Exercise aim :: Your job is to return each record exactly, minus any pictures.

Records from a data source
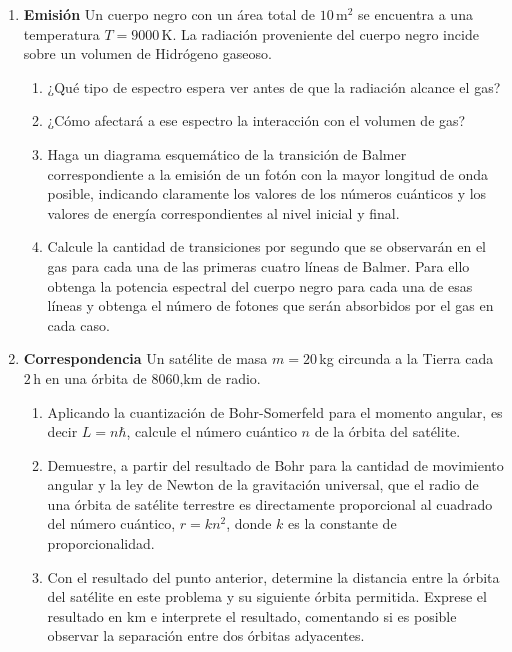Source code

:\documentclass[a4paper,12pt]{article}
\begin{document}
\begin{enumerate}
\item {\bf{Emisión}}
	Un cuerpo negro con un área total de $10$\,m$^2$ se encuentra a una
		temperatura $T=9000$\,K. La radiación proveniente del cuerpo negro
		incide sobre un volumen de Hidrógeno gaseoso.
		\begin{enumerate}
			\item ¿Qué tipo de espectro espera ver antes de que la radiación
				alcance el gas?
			\item ¿Cómo afectará a ese espectro la interacción con el volumen
				de gas?
			\item Haga un diagrama esquemático de la transición de Balmer
				correspondiente a la emisión de un fotón con la mayor longitud
				de onda posible, indicando claramente los valores de los
				números cuánticos y los valores de energía correspondientes al
				nivel inicial y final.
			\item Calcule la cantidad de transiciones por segundo que se
				observarán en el gas para cada una de las primeras cuatro
				líneas de Balmer.  Para ello obtenga la potencia espectral del
				cuerpo negro para cada una de esas líneas y obtenga el número
				de fotones que serán absorbidos por el gas en cada caso.
		\end{enumerate}

\item {\bf{Correspondencia}}
	Un satélite de masa $m=20$\,kg circunda a la Tierra cada $2$\,h en una
		órbita de $8060$,km de radio. 
	\begin{enumerate}
		\item Aplicando la cuantización de Bohr-Somerfeld para el momento
			angular, es decir $L=n\hbar$, calcule el número cuántico $n$ de la
			órbita del satélite.
		\item Demuestre, a partir del resultado de Bohr para la cantidad de
			movimiento angular y la ley de Newton de la gravitación universal,
			que el radio de una órbita de satélite terrestre es directamente
			proporcional al cuadrado del número cuántico, $r=k n^2$, donde $k$
			es la constante de proporcionalidad. 
		\item Con el resultado del punto anterior, determine la distancia entre
			la órbita del satélite en este problema y su siguiente órbita
			permitida. Exprese el resultado en km e interprete el resultado,
			comentando si es posible observar la separación entre dos órbitas
			adyacentes. 
	\end{enumerate}
\end{enumerate}
\end{document}
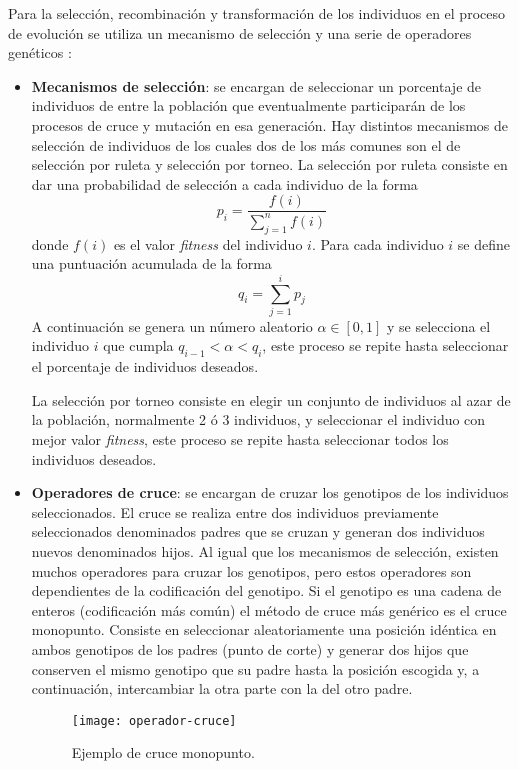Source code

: Para la selección, recombinación y transformación de los individuos en el proceso de evolución se utiliza un mecanismo de selección y una serie de operadores genéticos \cite{cervigon09}:

\begin{itemize}
\item \textbf{Mecanismos de selección}: se encargan  de seleccionar un porcentaje de individuos de entre la población que eventualmente participarán de los procesos de cruce y mutación en esa generación. Hay distintos mecanismos de selección de individuos de los cuales dos de los más comunes son el de selección por ruleta y selección por torneo. La selección por ruleta consiste en dar una probabilidad de selección a cada individuo de la forma
\begin{equation*}
p_i = \frac{f(i)}{\sum\limits_{j=1}^n f(i)}
\end{equation*}
donde $f(i)$ es el valor \textit{fitness} del individuo $i$. Para cada individuo $i$ se define una puntuación acumulada de la forma
\begin{equation*}
q_i = \sum\limits_{j=1}^i p_j
\end{equation*}
A continuación se genera un número aleatorio $\alpha \in [0,1]$ y se selecciona el individuo $i$ que cumpla $q_{i-1} < \alpha < q_i$, este proceso se repite hasta seleccionar el porcentaje de individuos deseados. 

La selección por torneo consiste en elegir un conjunto de individuos al azar de la población, normalmente 2 ó 3 individuos, y seleccionar el individuo con mejor valor \textit{fitness}, este proceso se repite hasta seleccionar todos los individuos deseados.

\item \textbf{Operadores de cruce}: se encargan de cruzar los genotipos de los individuos seleccionados. El cruce se realiza entre dos individuos previamente seleccionados denominados padres que se cruzan y generan dos individuos nuevos denominados hijos. Al igual que los mecanismos de selección, existen muchos operadores  para cruzar los genotipos, pero estos operadores son dependientes de la codificación del genotipo. Si el genotipo es una cadena de enteros (codificación más común) el método de cruce más genérico es el cruce monopunto. Consiste en seleccionar aleatoriamente una posición idéntica en ambos genotipos de los padres (punto de corte) y generar dos hijos que conserven el mismo genotipo que su padre hasta la posición escogida y, a continuación, intercambiar la otra parte con la del otro padre.
\begin{figure}[H]
\centering
\texttt{[image: operador-cruce]}
\caption{Ejemplo de cruce monopunto.}
\end{figure}


\end{itemize}
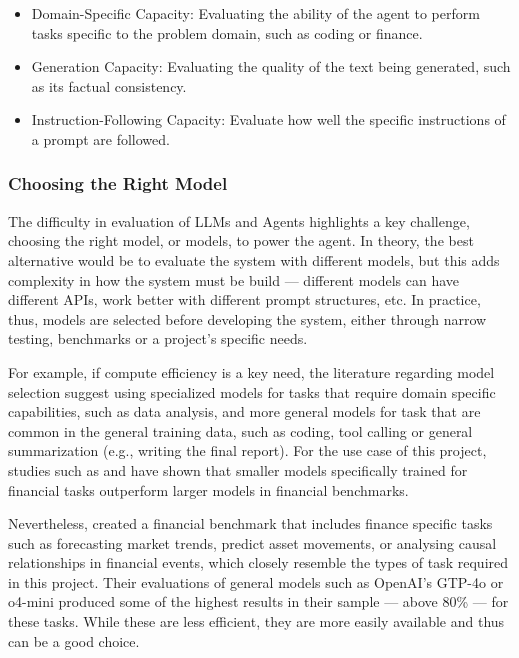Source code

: \documentclass[a4paper]{report}
\begin{document}
\begin{itemize}
    \item Domain-Specific Capacity: Evaluating the ability of the agent to perform tasks specific to the problem domain, such as coding or finance.
    \item Generation Capacity: Evaluating the quality of the text being generated, such as its factual consistency.
    \item Instruction-Following Capacity: Evaluate how well the specific instructions of a prompt are followed.
\end{itemize}

\subsubsection{Choosing the Right Model}

The difficulty in evaluation of LLMs and Agents highlights a key challenge, choosing the right model, or models, to power the agent. In theory, the best alternative would be to evaluate the system with different models, but this adds complexity in how the system must be build --- different models can have different APIs, work better with different prompt structures, etc. In practice, thus, models are selected before developing the system, either through narrow testing, benchmarks or a project's specific needs.

For example, if compute efficiency is a key need, the literature regarding model selection suggest using specialized models for tasks that require domain specific capabilities, such as data analysis, and more general models for task that are common in the general training data, such as coding, tool calling or general summarization (e.g., writing the final report). For the use case of this project, studies such as \cite{ke2025demystifyingdomainadaptiveposttrainingfinancial} and \cite{tanabe2024enhancingfinancialdomainadaptation} have shown that smaller models specifically trained for financial tasks outperform larger models in financial benchmarks.

Nevertheless, \cite{lu2025bizfinbench} created a financial benchmark that includes finance specific tasks such as forecasting market trends, predict asset movements, or analysing causal relationships in financial events, which closely resemble the types of task required in this project. Their evaluations of general models such as OpenAI's GTP-4o or o4-mini produced some of the highest results in their sample --- above 80\% --- for these tasks. While these are less efficient, they are more easily available and thus can be a good choice.
\end{document}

Exercise answer ::
Source code

:\documentclass[a4paper,12pt]{article}
\begin{document}
\begin{enumerate}
\item {\bf{Emisión}}
	Un cuerpo negro con un área total de $10$\,m$^2$ se encuentra a una
		temperatura $T=9000$\,K. La radiación proveniente del cuerpo negro
		incide sobre un volumen de Hidrógeno gaseoso.
		\begin{enumerate}
			\item ¿Qué tipo de espectro espera ver antes de que la radiación
				alcance el gas?
			\item ¿Cómo afectará a ese espectro la interacción con el volumen
				de gas?
			\item Haga un diagrama esquemático de la transición de Balmer
				correspondiente a la emisión de un fotón con la mayor longitud
				de onda posible, indicando claramente los valores de los
				números cuánticos y los valores de energía correspondientes al
				nivel inicial y final.
			\item Calcule la cantidad de transiciones por segundo que se
				observarán en el gas para cada una de las primeras cuatro
				líneas de Balmer.  Para ello obtenga la potencia espectral del
				cuerpo negro para cada una de esas líneas y obtenga el número
				de fotones que serán absorbidos por el gas en cada caso.
		\end{enumerate}

\item {\bf{Correspondencia}}
	Un satélite de masa $m=20$\,kg circunda a la Tierra cada $2$\,h en una
		órbita de $8060$,km de radio. 
	\begin{enumerate}
		\item Aplicando la cuantización de Bohr-Somerfeld para el momento
			angular, es decir $L=n\hbar$, calcule el número cuántico $n$ de la
			órbita del satélite.
		\item Demuestre, a partir del resultado de Bohr para la cantidad de
			movimiento angular y la ley de Newton de la gravitación universal,
			que el radio de una órbita de satélite terrestre es directamente
			proporcional al cuadrado del número cuántico, $r=k n^2$, donde $k$
			es la constante de proporcionalidad. 
		\item Con el resultado del punto anterior, determine la distancia entre
			la órbita del satélite en este problema y su siguiente órbita
			permitida. Exprese el resultado en km e interprete el resultado,
			comentando si es posible observar la separación entre dos órbitas
			adyacentes. 
	\end{enumerate}
\end{enumerate}
\end{document}
Source code

: Para la selección, recombinación y transformación de los individuos en el proceso de evolución se utiliza un mecanismo de selección y una serie de operadores genéticos \cite{cervigon09}:

\begin{itemize}
\item \textbf{Mecanismos de selección}: se encargan  de seleccionar un porcentaje de individuos de entre la población que eventualmente participarán de los procesos de cruce y mutación en esa generación. Hay distintos mecanismos de selección de individuos de los cuales dos de los más comunes son el de selección por ruleta y selección por torneo. La selección por ruleta consiste en dar una probabilidad de selección a cada individuo de la forma
\begin{equation*}
p_i = \frac{f(i)}{\sum\limits_{j=1}^n f(i)}
\end{equation*}
donde $f(i)$ es el valor \textit{fitness} del individuo $i$. Para cada individuo $i$ se define una puntuación acumulada de la forma
\begin{equation*}
q_i = \sum\limits_{j=1}^i p_j
\end{equation*}
A continuación se genera un número aleatorio $\alpha \in [0,1]$ y se selecciona el individuo $i$ que cumpla $q_{i-1} < \alpha < q_i$, este proceso se repite hasta seleccionar el porcentaje de individuos deseados. 

La selección por torneo consiste en elegir un conjunto de individuos al azar de la población, normalmente 2 ó 3 individuos, y seleccionar el individuo con mejor valor \textit{fitness}, este proceso se repite hasta seleccionar todos los individuos deseados.

\item \textbf{Operadores de cruce}: se encargan de cruzar los genotipos de los individuos seleccionados. El cruce se realiza entre dos individuos previamente seleccionados denominados padres que se cruzan y generan dos individuos nuevos denominados hijos. Al igual que los mecanismos de selección, existen muchos operadores  para cruzar los genotipos, pero estos operadores son dependientes de la codificación del genotipo. Si el genotipo es una cadena de enteros (codificación más común) el método de cruce más genérico es el cruce monopunto. Consiste en seleccionar aleatoriamente una posición idéntica en ambos genotipos de los padres (punto de corte) y generar dos hijos que conserven el mismo genotipo que su padre hasta la posición escogida y, a continuación, intercambiar la otra parte con la del otro padre.
\begin{figure}[H]
\centering
\texttt{[image: operador-cruce]}
\caption{Ejemplo de cruce monopunto.}
\end{figure}


\end{itemize}
Source code

: \documentclass[a4paper]{report}
\begin{document}
\begin{itemize}
    \item Domain-Specific Capacity: Evaluating the ability of the agent to perform tasks specific to the problem domain, such as coding or finance.
    \item Generation Capacity: Evaluating the quality of the text being generated, such as its factual consistency.
    \item Instruction-Following Capacity: Evaluate how well the specific instructions of a prompt are followed.
\end{itemize}

\subsubsection{Choosing the Right Model}

The difficulty in evaluation of LLMs and Agents highlights a key challenge, choosing the right model, or models, to power the agent. In theory, the best alternative would be to evaluate the system with different models, but this adds complexity in how the system must be build --- different models can have different APIs, work better with different prompt structures, etc. In practice, thus, models are selected before developing the system, either through narrow testing, benchmarks or a project's specific needs.

For example, if compute efficiency is a key need, the literature regarding model selection suggest using specialized models for tasks that require domain specific capabilities, such as data analysis, and more general models for task that are common in the general training data, such as coding, tool calling or general summarization (e.g., writing the final report). For the use case of this project, studies such as \cite{ke2025demystifyingdomainadaptiveposttrainingfinancial} and \cite{tanabe2024enhancingfinancialdomainadaptation} have shown that smaller models specifically trained for financial tasks outperform larger models in financial benchmarks.

Nevertheless, \cite{lu2025bizfinbench} created a financial benchmark that includes finance specific tasks such as forecasting market trends, predict asset movements, or analysing causal relationships in financial events, which closely resemble the types of task required in this project. Their evaluations of general models such as OpenAI's GTP-4o or o4-mini produced some of the highest results in their sample --- above 80\% --- for these tasks. While these are less efficient, they are more easily available and thus can be a good choice.
\end{document}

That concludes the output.